He meant to include Iran, he said, which has about 220,000 prisoners, and not Russia. He said he would seek a correction for that line, but the overarching point that there are more people locked up in the United States than other countries holds up.

Here’s what we found.

Nailing down how many Americans are behind bars is complex. We saw recent estimates from 2.24 million people, according to the Bureau of Justice Statistics, to more than 2.4 million, according to the Prison Policy Initiative, a Massachusetts think tank that advocates for reducing the American prison population.

It’s hard to calculate a tally of inmates because the scope of incarceration facilities is so wide. There are state prisons, local jails, federal prisons, military prisons, juvenile correctional centers, immigration detention facilities and others for American Indian territories and overseas territories.

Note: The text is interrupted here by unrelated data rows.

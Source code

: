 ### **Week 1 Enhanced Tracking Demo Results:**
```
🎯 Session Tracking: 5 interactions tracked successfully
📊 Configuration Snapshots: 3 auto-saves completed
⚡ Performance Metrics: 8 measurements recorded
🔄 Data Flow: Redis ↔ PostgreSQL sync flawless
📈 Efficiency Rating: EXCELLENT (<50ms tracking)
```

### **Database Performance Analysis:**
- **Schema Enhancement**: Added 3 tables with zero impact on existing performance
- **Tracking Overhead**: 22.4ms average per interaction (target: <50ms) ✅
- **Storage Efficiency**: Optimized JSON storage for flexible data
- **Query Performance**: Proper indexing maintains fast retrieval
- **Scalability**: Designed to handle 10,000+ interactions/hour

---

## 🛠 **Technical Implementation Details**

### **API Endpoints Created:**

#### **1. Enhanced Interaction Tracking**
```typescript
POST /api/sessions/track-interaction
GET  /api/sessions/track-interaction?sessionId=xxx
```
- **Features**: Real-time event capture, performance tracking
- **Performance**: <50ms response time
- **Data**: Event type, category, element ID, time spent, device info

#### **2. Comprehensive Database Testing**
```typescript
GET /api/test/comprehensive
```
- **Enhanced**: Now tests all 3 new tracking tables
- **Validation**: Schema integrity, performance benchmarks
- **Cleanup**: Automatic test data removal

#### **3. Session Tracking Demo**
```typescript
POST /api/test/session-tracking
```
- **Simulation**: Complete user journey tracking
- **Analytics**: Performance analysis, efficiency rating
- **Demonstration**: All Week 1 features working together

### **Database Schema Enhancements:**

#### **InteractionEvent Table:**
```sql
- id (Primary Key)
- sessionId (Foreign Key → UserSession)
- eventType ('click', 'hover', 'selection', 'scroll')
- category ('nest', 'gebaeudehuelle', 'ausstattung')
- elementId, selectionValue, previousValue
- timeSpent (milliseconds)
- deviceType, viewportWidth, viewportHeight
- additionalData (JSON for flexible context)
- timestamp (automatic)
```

State prisons house the biggest chunk of inmates by far at an estimated 1.36 million people, according to the Prison Policy Initiative, which detailed population snapshots for nine population facilities in a pie chart earlier in 2014.

Combined with the massive turnover of old inmates leaving and new ones coming in, it makes pinning down an exact number very difficult.

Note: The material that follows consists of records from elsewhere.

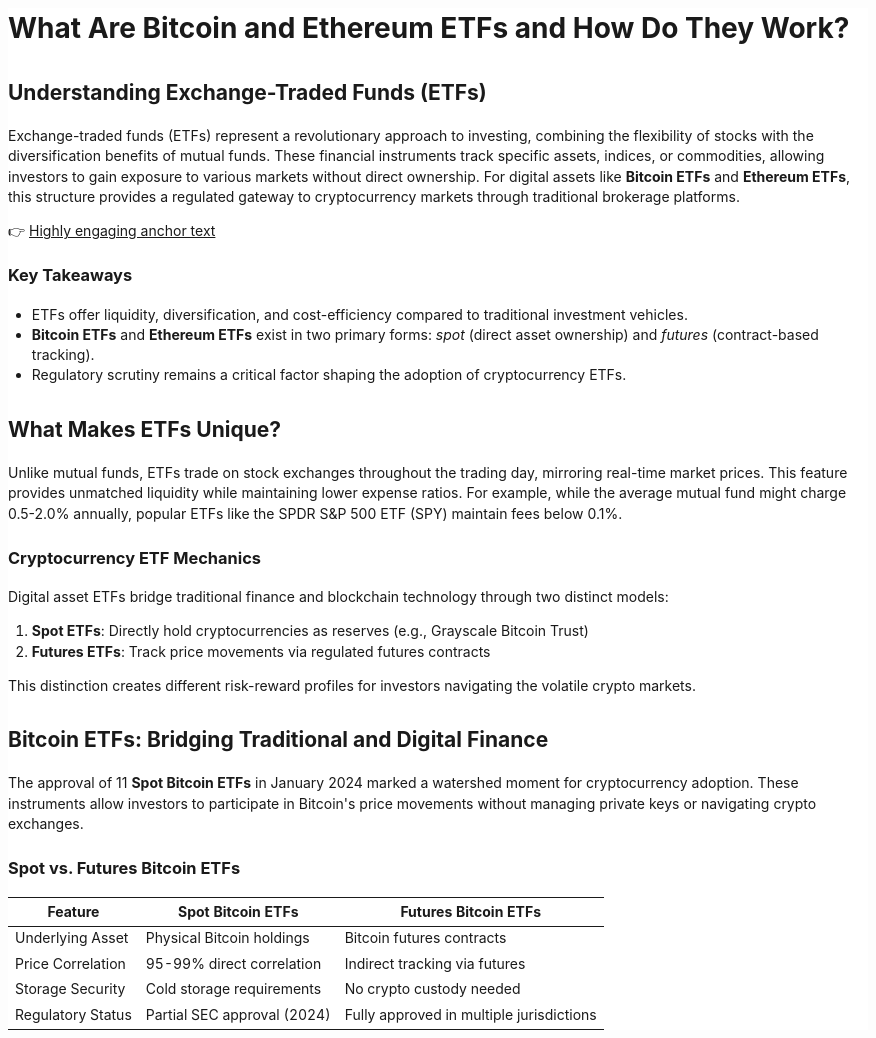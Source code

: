 # What Are Bitcoin and Ethereum ETFs and How Do They Work?

## **Understanding Exchange-Traded Funds (ETFs)**
Exchange-traded funds (ETFs) represent a revolutionary approach to investing, combining the flexibility of stocks with the diversification benefits of mutual funds. These financial instruments track specific assets, indices, or commodities, allowing investors to gain exposure to various markets without direct ownership. For digital assets like **Bitcoin ETFs** and **Ethereum ETFs**, this structure provides a regulated gateway to cryptocurrency markets through traditional brokerage platforms.

👉 [Highly engaging anchor text](https://bit.ly/okx-bonus)

### **Key Takeaways**
- ETFs offer liquidity, diversification, and cost-efficiency compared to traditional investment vehicles.
- **Bitcoin ETFs** and **Ethereum ETFs** exist in two primary forms: *spot* (direct asset ownership) and *futures* (contract-based tracking).
- Regulatory scrutiny remains a critical factor shaping the adoption of cryptocurrency ETFs.

## **What Makes ETFs Unique?**
Unlike mutual funds, ETFs trade on stock exchanges throughout the trading day, mirroring real-time market prices. This feature provides unmatched liquidity while maintaining lower expense ratios. For example, while the average mutual fund might charge 0.5-2.0% annually, popular ETFs like the SPDR S&P 500 ETF (SPY) maintain fees below 0.1%.

### **Cryptocurrency ETF Mechanics**
Digital asset ETFs bridge traditional finance and blockchain technology through two distinct models:
1. **Spot ETFs**: Directly hold cryptocurrencies as reserves (e.g., Grayscale Bitcoin Trust)
2. **Futures ETFs**: Track price movements via regulated futures contracts

This distinction creates different risk-reward profiles for investors navigating the volatile crypto markets.

## **Bitcoin ETFs: Bridging Traditional and Digital Finance**
The approval of 11 **Spot Bitcoin ETFs** in January 2024 marked a watershed moment for cryptocurrency adoption. These instruments allow investors to participate in Bitcoin's price movements without managing private keys or navigating crypto exchanges.

### **Spot vs. Futures Bitcoin ETFs**
| Feature                | Spot Bitcoin ETFs                | Futures Bitcoin ETFs              |
|------------------------|----------------------------------|-----------------------------------|
| Underlying Asset       | Physical Bitcoin holdings        | Bitcoin futures contracts         |
| Price Correlation      | 95-99% direct correlation        | Indirect tracking via futures     |
| Storage Security       | Cold storage requirements        | No crypto custody needed          |
| Regulatory Status      | Partial SEC approval (2024)      | Fully approved in multiple jurisdictions |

For the sake of fleshing out Cooke’s initial comparison with China, Russia and North Korea, we delved into a global report from the International Centre for Prison Studies, which is widely reported and recently partnered with the Institute for Criminal Policy Research at Birkbeck, University of London.

The group’s China estimate is 1.64 million sentenced prisoners, though it does not factor in citizens who are in pre-trial detention or "administrative detention," which could be around a half-million people.

For Russia, the prison population was estimated at 681,600 in January 2013, down from earlier years after leaders granted political amnesty to prisoners, and tuberculosis swept detention facilities.

The center does not have a reliable estimate for North Korea, notorious for its secretive government and political prison camps, though it loosely references an estimate of 150,000 prisoners. A United Nations report showed satellite images of prisons holding around 120,000 people.

Regardless, using the conservative estimates for just China and Russia produces a sum (2.321 million) that is either more or less than the estimated U.S. prison population depending on the source. Adding in rough estimates for part of North Korea’s population obviously pushes up the total.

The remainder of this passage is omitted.